L’existence de quatre évangiles dont aucun n’a le dernier mot est un argument en faveur de la dé-coïncidence qui est ouverture des possibles, caractéristique de la vraie vie. L’enjeu de cette proposition est de permettre un surgissement du neuf, de l’inouï... F Jullien se livre à une démonstration de cette lecture à partir du texte de la Samaritaine et de celui du Pain de vie ou encore du « monde » selon Jean….mais sans nous suggérer comment le faire où cela nous entraîne, ce qui serait contraire à son affirmation qu’on ne peut figer ce qui est toujours radicale nouveauté, la caractéristique pour lui de l’Évangile et de Dieu.

La bible suggère sans cesse de découvrir la nécessité de cette dé-coïncidence  par rapport à l’ordre originel entre Dieu et l’homme. Depuis les origines Dieu dé-coïncide avec son statut de Dieu par sa naissance et sa mort en son fils, le Père dé-coïncide avec le Fils : le Christ incarne la dé-coïncidence, il dé-coïncide avec le judaïsme… une autre manière de lire la Parole de Dieu est de repérer que le Christ fait passer du vital au vivant et ne pas rabattre cela à une manière symbolique de parler.

F. Jullien propose la même grille d’analyse sur l’Église en lui reprochant d’avoir « boulonner » à coups d’exclusions et de condamnation (et de secret) le message du Christ, profondément sourcée vie et de dé-coïncidence à travers ses affirmations dogmatiques ou son catéchisme.
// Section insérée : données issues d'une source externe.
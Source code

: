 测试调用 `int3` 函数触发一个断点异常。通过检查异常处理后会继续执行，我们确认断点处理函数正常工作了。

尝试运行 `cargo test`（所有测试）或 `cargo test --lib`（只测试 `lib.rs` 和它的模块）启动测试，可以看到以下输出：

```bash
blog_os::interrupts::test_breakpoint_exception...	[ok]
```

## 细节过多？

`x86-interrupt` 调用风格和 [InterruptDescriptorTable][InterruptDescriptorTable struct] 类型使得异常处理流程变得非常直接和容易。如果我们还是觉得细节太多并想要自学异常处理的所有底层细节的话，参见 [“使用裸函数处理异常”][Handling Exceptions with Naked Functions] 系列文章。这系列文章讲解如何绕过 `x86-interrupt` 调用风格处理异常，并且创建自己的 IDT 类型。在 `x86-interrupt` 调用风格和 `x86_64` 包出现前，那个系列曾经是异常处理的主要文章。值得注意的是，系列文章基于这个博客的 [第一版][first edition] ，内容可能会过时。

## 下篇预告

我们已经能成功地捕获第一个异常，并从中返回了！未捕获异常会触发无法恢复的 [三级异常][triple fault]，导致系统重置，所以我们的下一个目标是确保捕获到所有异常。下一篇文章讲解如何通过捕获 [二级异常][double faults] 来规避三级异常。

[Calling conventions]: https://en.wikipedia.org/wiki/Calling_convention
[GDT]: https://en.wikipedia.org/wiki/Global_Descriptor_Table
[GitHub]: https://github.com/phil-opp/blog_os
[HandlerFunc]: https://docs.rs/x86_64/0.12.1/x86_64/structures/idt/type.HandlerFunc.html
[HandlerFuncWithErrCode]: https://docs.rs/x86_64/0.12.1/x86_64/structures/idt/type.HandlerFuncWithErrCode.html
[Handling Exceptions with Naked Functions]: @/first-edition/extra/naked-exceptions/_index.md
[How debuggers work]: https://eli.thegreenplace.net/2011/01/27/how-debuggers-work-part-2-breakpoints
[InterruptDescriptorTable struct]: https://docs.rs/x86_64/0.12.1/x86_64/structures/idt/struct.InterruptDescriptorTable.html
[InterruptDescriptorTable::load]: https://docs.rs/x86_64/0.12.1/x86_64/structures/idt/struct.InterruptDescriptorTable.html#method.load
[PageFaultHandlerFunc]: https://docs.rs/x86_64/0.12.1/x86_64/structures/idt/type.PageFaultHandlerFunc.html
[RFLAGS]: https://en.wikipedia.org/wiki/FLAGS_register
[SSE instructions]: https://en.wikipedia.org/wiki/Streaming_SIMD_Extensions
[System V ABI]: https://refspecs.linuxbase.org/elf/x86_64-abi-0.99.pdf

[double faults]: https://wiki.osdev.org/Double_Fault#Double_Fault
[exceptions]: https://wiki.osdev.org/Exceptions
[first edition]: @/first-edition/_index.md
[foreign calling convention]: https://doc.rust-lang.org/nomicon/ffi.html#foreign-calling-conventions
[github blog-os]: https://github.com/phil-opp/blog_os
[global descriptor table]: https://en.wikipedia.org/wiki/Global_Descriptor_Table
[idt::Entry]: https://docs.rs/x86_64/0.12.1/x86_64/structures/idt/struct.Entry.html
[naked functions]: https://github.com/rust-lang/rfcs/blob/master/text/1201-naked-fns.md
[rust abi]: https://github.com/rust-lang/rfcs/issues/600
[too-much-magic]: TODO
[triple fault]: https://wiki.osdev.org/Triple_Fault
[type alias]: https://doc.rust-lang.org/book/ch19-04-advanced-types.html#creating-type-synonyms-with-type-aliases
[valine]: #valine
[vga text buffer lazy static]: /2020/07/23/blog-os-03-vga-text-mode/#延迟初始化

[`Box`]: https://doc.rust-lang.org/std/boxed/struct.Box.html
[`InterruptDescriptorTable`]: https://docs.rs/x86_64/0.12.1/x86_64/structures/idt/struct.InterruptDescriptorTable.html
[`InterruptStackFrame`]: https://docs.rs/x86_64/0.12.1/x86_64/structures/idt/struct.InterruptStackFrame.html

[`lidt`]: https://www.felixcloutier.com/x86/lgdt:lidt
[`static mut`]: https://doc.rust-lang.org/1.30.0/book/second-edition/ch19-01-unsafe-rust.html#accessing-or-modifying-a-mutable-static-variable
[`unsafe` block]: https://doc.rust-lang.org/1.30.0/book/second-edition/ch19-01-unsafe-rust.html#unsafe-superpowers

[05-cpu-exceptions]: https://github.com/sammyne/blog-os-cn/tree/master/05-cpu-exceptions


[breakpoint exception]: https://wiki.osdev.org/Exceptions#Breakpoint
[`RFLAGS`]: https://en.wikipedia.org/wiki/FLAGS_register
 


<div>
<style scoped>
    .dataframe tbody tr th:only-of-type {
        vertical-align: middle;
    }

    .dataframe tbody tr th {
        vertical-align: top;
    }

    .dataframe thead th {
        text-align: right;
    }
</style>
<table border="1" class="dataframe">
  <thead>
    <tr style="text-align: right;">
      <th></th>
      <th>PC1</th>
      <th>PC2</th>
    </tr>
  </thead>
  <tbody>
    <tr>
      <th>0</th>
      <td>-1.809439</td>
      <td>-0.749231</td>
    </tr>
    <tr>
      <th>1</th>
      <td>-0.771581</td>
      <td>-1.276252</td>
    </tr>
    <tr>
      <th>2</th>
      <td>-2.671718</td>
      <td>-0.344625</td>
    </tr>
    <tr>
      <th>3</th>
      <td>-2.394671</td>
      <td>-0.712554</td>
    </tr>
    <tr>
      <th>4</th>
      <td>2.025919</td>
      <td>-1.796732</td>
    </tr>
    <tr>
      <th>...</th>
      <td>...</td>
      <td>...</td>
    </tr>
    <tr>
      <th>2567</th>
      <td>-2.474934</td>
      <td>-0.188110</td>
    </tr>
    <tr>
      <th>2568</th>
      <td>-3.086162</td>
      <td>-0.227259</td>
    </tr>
Ce qui est intéressant, au-delà des raccourcis que fait l’auteur, de l’absence de références à d’autres théologiens, de suggestions pour des pratiques concrètes et des effets littéraires, c’est cette conviction qu’il faut retrouver de la vitalité, du vital dans la Parole de Dieu et de se méfier des lectures qui figent et abolissent l’élan qui est à l’origine de cette Parole.